* [YOUR GOAL]
Write out the entries below once more, exactly, with the pictures left out.

══ THE DATA

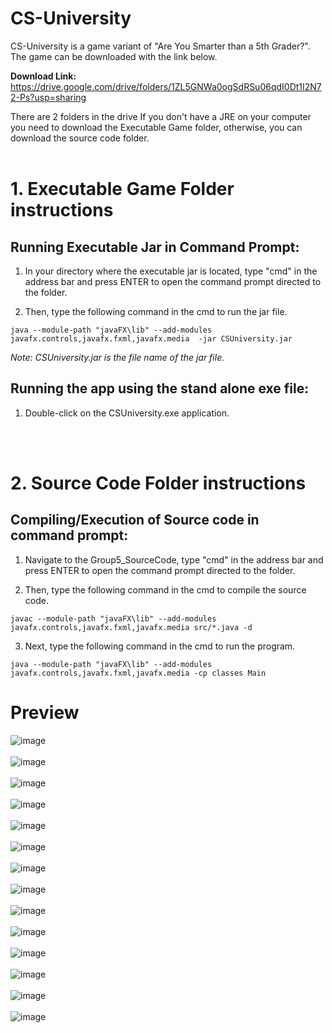 # CS-University
CS-University is a game variant of "Are You Smarter than a 5th Grader?". The game can be downloaded with the link below.

**Download Link:** https://drive.google.com/drive/folders/1ZL5GNWa0ogSdRSu06qdI0Dt1I2N72-Ps?usp=sharing

There are 2 folders in the drive 
If you don't have a JRE on your computer you need to download the Executable Game folder, otherwise, you can download the source code folder. 
<br><br>
# 1. Executable Game Folder instructions

## Running Executable Jar in Command Prompt:

  1. In your directory where the executable jar is located, type "cmd" in the address bar and press ENTER to open the command prompt directed to the folder.
  
  2. Then, type the following command in the cmd to run the jar file.
  
    java --module-path "javaFX\lib" --add-modules javafx.controls,javafx.fxml,javafx.media  -jar CSUniversity.jar
  
  _Note: CSUniversity.jar is the file name of the jar file._

## Running the app using the stand alone exe file:

  1. Double-click on the CSUniversity.exe application.

<br><br>
# 2. Source Code Folder instructions

## Compiling/Execution of Source code in command prompt:

  1. Navigate to the Group5_SourceCode, type "cmd" in the address bar and press ENTER to open the command prompt directed to the folder.
  
  2. Then, type the following command in the cmd to compile the source code. 
  
    javac --module-path "javaFX\lib" --add-modules javafx.controls,javafx.fxml,javafx.media src/*.java -d 
   
  3. Next, type the following command in the cmd to run the program.

    java --module-path "javaFX\lib" --add-modules javafx.controls,javafx.fxml,javafx.media -cp classes Main

# Preview

![image](https://github.com/kuyalester/CS-University/assets/124505485/6e23b3d4-148e-4912-97ad-e10ec317439c)
<br><br>
![image](https://github.com/kuyalester/CS-University/assets/124505485/46b44775-b5fc-4772-ac3a-4cc9eb4e0624)
<br><br>
![image](https://github.com/kuyalester/CS-University/assets/124505485/2a7ab72a-a2ba-4070-935b-9732b7ff844f)
<br><br>
![image](https://github.com/kuyalester/CS-University/assets/124505485/f163ff7c-552d-400f-83ed-31f64010e8fb)
<br><br>
![image](https://github.com/kuyalester/CS-University/assets/124505485/c59a0cf6-f51f-4d10-ba7f-2dd4e99a398c)
<br><br>
![image](https://github.com/kuyalester/CS-University/assets/124505485/566ea253-9644-4eb6-98a9-23f8ff356604)
<br><br>
![image](https://github.com/kuyalester/CS-University/assets/124505485/3612151c-754d-4295-8234-f6a33902033f)
<br><br>
![image](https://github.com/kuyalester/CS-University/assets/124505485/3baa626d-cd9a-4a30-9c5d-69a50aacb4b7)
<br><br>
![image](https://github.com/kuyalester/CS-University/assets/124505485/3a90f7d2-0494-4ca2-aba8-f980a701ff58)
<br><br>
![image](https://github.com/kuyalester/CS-University/assets/124505485/27ef8a86-0abe-40ba-a9bc-1d33d3964ebf)
<br><br>
![image](https://github.com/kuyalester/CS-University/assets/124505485/32548450-cac3-4685-8497-fb24d32ad5a2)
<br><br>
![image](https://github.com/kuyalester/CS-University/assets/124505485/e6084e68-a10a-43c8-b6fe-3392acbe1c6d)
<br><br>
![image](https://github.com/kuyalester/CS-University/assets/124505485/055040b9-0386-4f34-be35-1bc8ed436b57)
<br><br>
![image](https://github.com/kuyalester/CS-University/assets/124505485/79e61deb-730f-4636-b0ec-d1b23c03d54c)



  

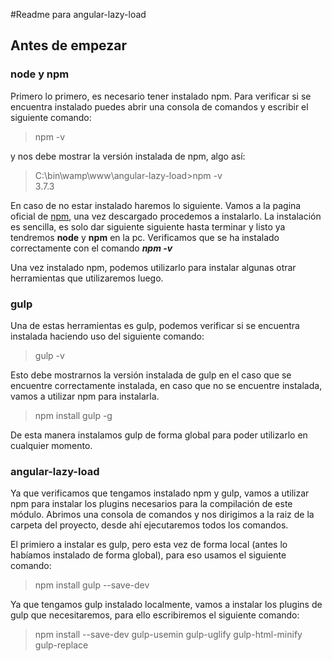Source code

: #Readme para angular-lazy-load

## Antes de empezar
### node y npm
Primero lo primero, es necesario tener instalado npm. Para verificar si se encuentra instalado puedes abrir una consola
de comandos y escribir el siguiente comando:
> npm -v

y nos debe mostrar la versión instalada de npm, algo así:   

> C:\bin\wamp\www\angular-lazy-load>npm -v  
3.7.3
 
En caso de no estar instalado haremos lo siguiente. Vamos a la pagina oficial de [npm](https://nodejs.org/en/), 
una vez descargado procedemos a instalarlo. La instalación es sencilla, es solo dar siguiente siguiente hasta terminar y listo
ya tendremos **node** y **npm** en la pc. Verificamos que se ha instalado correctamente con el comando ***npm -v***

Una vez instalado npm, podemos utilizarlo para instalar algunas otrar herramientas que utilizaremos luego.

### gulp
Una de estas herramientas es gulp, podemos verificar si se encuentra instalada haciendo uso del siguiente comando:
> gulp -v

Esto debe mostrarnos la versión instalada de gulp en el caso que se encuentre correctamente instalada, en caso que no se 
encuentre instalada, vamos a utilizar npm para instalarla.

> npm install gulp -g

De esta manera instalamos gulp de forma global para poder utilizarlo en cualquier momento.

### angular-lazy-load
Ya que verificamos que tengamos instalado npm y gulp, vamos a utilizar npm para instalar los plugins necesarios para la
compilación de este módulo. Abrimos una consola de comandos y nos dirigimos a la raiz de la carpeta del proyecto, desde
ahí ejecutaremos todos los comandos.

El primiero a instalar es gulp, pero esta vez de forma local (antes lo habíamos instalado de forma global), para eso usamos
el siguiente comando:
> npm install gulp --save-dev

Ya que tengamos gulp instalado localmente, vamos a instalar los plugins de gulp que necesitaremos, para ello escribiremos
el siguiente comando:
> npm install --save-dev gulp-usemin gulp-uglify gulp-html-minify gulp-replace

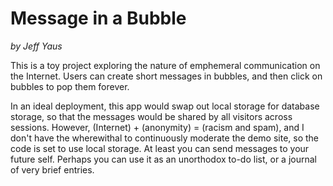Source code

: # Message in a Bubble
_by Jeff Yaus_

This is a toy project exploring the nature of emphemeral communication on the Internet.
Users can create short messages in bubbles, and then click on bubbles to pop them forever.

In an ideal deployment, this app would swap out local storage for database storage,
so that the messages would be shared by all visitors across sessions. However, 
(Internet) + (anonymity) = (racism and spam), and I don't have the wherewithal to 
continuously moderate the demo site, so the code is set to use local storage.
At least you can send messages to your future self. Perhaps you can use it as an 
unorthodox to-do list, or a journal of very brief entries.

════

* [EXERCISE SOLUTION]
 # CS-University
CS-University is a game variant of "Are You Smarter than a 5th Grader?". The game can be downloaded with the link below.

**Download Link:** https://drive.google.com/drive/folders/1ZL5GNWa0ogSdRSu06qdI0Dt1I2N72-Ps?usp=sharing

There are 2 folders in the drive 
If you don't have a JRE on your computer you need to download the Executable Game folder, otherwise, you can download the source code folder. 
<br><br>
# 1. Executable Game Folder instructions

## Running Executable Jar in Command Prompt:

  1. In your directory where the executable jar is located, type "cmd" in the address bar and press ENTER to open the command prompt directed to the folder.
  
  2. Then, type the following command in the cmd to run the jar file.
  
    java --module-path "javaFX\lib" --add-modules javafx.controls,javafx.fxml,javafx.media  -jar CSUniversity.jar
  
  _Note: CSUniversity.jar is the file name of the jar file._

## Running the app using the stand alone exe file:

  1. Double-click on the CSUniversity.exe application.

<br><br>
# 2. Source Code Folder instructions

## Compiling/Execution of Source code in command prompt:

  1. Navigate to the Group5_SourceCode, type "cmd" in the address bar and press ENTER to open the command prompt directed to the folder.
  
  2. Then, type the following command in the cmd to compile the source code. 
  
    javac --module-path "javaFX\lib" --add-modules javafx.controls,javafx.fxml,javafx.media src/*.java -d 
   
  3. Next, type the following command in the cmd to run the program.

    java --module-path "javaFX\lib" --add-modules javafx.controls,javafx.fxml,javafx.media -cp classes Main

# Preview

![image](https://github.com/kuyalester/CS-University/assets/124505485/6e23b3d4-148e-4912-97ad-e10ec317439c)
<br><br>
![image](https://github.com/kuyalester/CS-University/assets/124505485/46b44775-b5fc-4772-ac3a-4cc9eb4e0624)
<br><br>
![image](https://github.com/kuyalester/CS-University/assets/124505485/2a7ab72a-a2ba-4070-935b-9732b7ff844f)
<br><br>
![image](https://github.com/kuyalester/CS-University/assets/124505485/f163ff7c-552d-400f-83ed-31f64010e8fb)
<br><br>
![image](https://github.com/kuyalester/CS-University/assets/124505485/c59a0cf6-f51f-4d10-ba7f-2dd4e99a398c)
<br><br>
![image](https://github.com/kuyalester/CS-University/assets/124505485/566ea253-9644-4eb6-98a9-23f8ff356604)
<br><br>
![image](https://github.com/kuyalester/CS-University/assets/124505485/3612151c-754d-4295-8234-f6a33902033f)
<br><br>
![image](https://github.com/kuyalester/CS-University/assets/124505485/3baa626d-cd9a-4a30-9c5d-69a50aacb4b7)
<br><br>
![image](https://github.com/kuyalester/CS-University/assets/124505485/3a90f7d2-0494-4ca2-aba8-f980a701ff58)
<br><br>
![image](https://github.com/kuyalester/CS-University/assets/124505485/27ef8a86-0abe-40ba-a9bc-1d33d3964ebf)
<br><br>
![image](https://github.com/kuyalester/CS-University/assets/124505485/32548450-cac3-4685-8497-fb24d32ad5a2)
<br><br>
![image](https://github.com/kuyalester/CS-University/assets/124505485/e6084e68-a10a-43c8-b6fe-3392acbe1c6d)
<br><br>
![image](https://github.com/kuyalester/CS-University/assets/124505485/055040b9-0386-4f34-be35-1bc8ed436b57)
<br><br>
![image](https://github.com/kuyalester/CS-University/assets/124505485/79e61deb-730f-4636-b0ec-d1b23c03d54c)



  

Source code

: #Readme para angular-lazy-load

## Antes de empezar
### node y npm
Primero lo primero, es necesario tener instalado npm. Para verificar si se encuentra instalado puedes abrir una consola
de comandos y escribir el siguiente comando:
> npm -v

y nos debe mostrar la versión instalada de npm, algo así:   

> C:\bin\wamp\www\angular-lazy-load>npm -v  
3.7.3
 
En caso de no estar instalado haremos lo siguiente. Vamos a la pagina oficial de [npm](https://nodejs.org/en/), 
una vez descargado procedemos a instalarlo. La instalación es sencilla, es solo dar siguiente siguiente hasta terminar y listo
ya tendremos **node** y **npm** en la pc. Verificamos que se ha instalado correctamente con el comando ***npm -v***

Una vez instalado npm, podemos utilizarlo para instalar algunas otrar herramientas que utilizaremos luego.

### gulp
Una de estas herramientas es gulp, podemos verificar si se encuentra instalada haciendo uso del siguiente comando:
> gulp -v

Esto debe mostrarnos la versión instalada de gulp en el caso que se encuentre correctamente instalada, en caso que no se 
encuentre instalada, vamos a utilizar npm para instalarla.

> npm install gulp -g

De esta manera instalamos gulp de forma global para poder utilizarlo en cualquier momento.

### angular-lazy-load
Ya que verificamos que tengamos instalado npm y gulp, vamos a utilizar npm para instalar los plugins necesarios para la
compilación de este módulo. Abrimos una consola de comandos y nos dirigimos a la raiz de la carpeta del proyecto, desde
ahí ejecutaremos todos los comandos.

El primiero a instalar es gulp, pero esta vez de forma local (antes lo habíamos instalado de forma global), para eso usamos
el siguiente comando:
> npm install gulp --save-dev

Ya que tengamos gulp instalado localmente, vamos a instalar los plugins de gulp que necesitaremos, para ello escribiremos
el siguiente comando:
> npm install --save-dev gulp-usemin gulp-uglify gulp-html-minify gulp-replace

Source code

: # Message in a Bubble
_by Jeff Yaus_

This is a toy project exploring the nature of emphemeral communication on the Internet.
Users can create short messages in bubbles, and then click on bubbles to pop them forever.

In an ideal deployment, this app would swap out local storage for database storage,
so that the messages would be shared by all visitors across sessions. However, 
(Internet) + (anonymity) = (racism and spam), and I don't have the wherewithal to 
continuously moderate the demo site, so the code is set to use local storage.
At least you can send messages to your future self. Perhaps you can use it as an 
unorthodox to-do list, or a journal of very brief entries.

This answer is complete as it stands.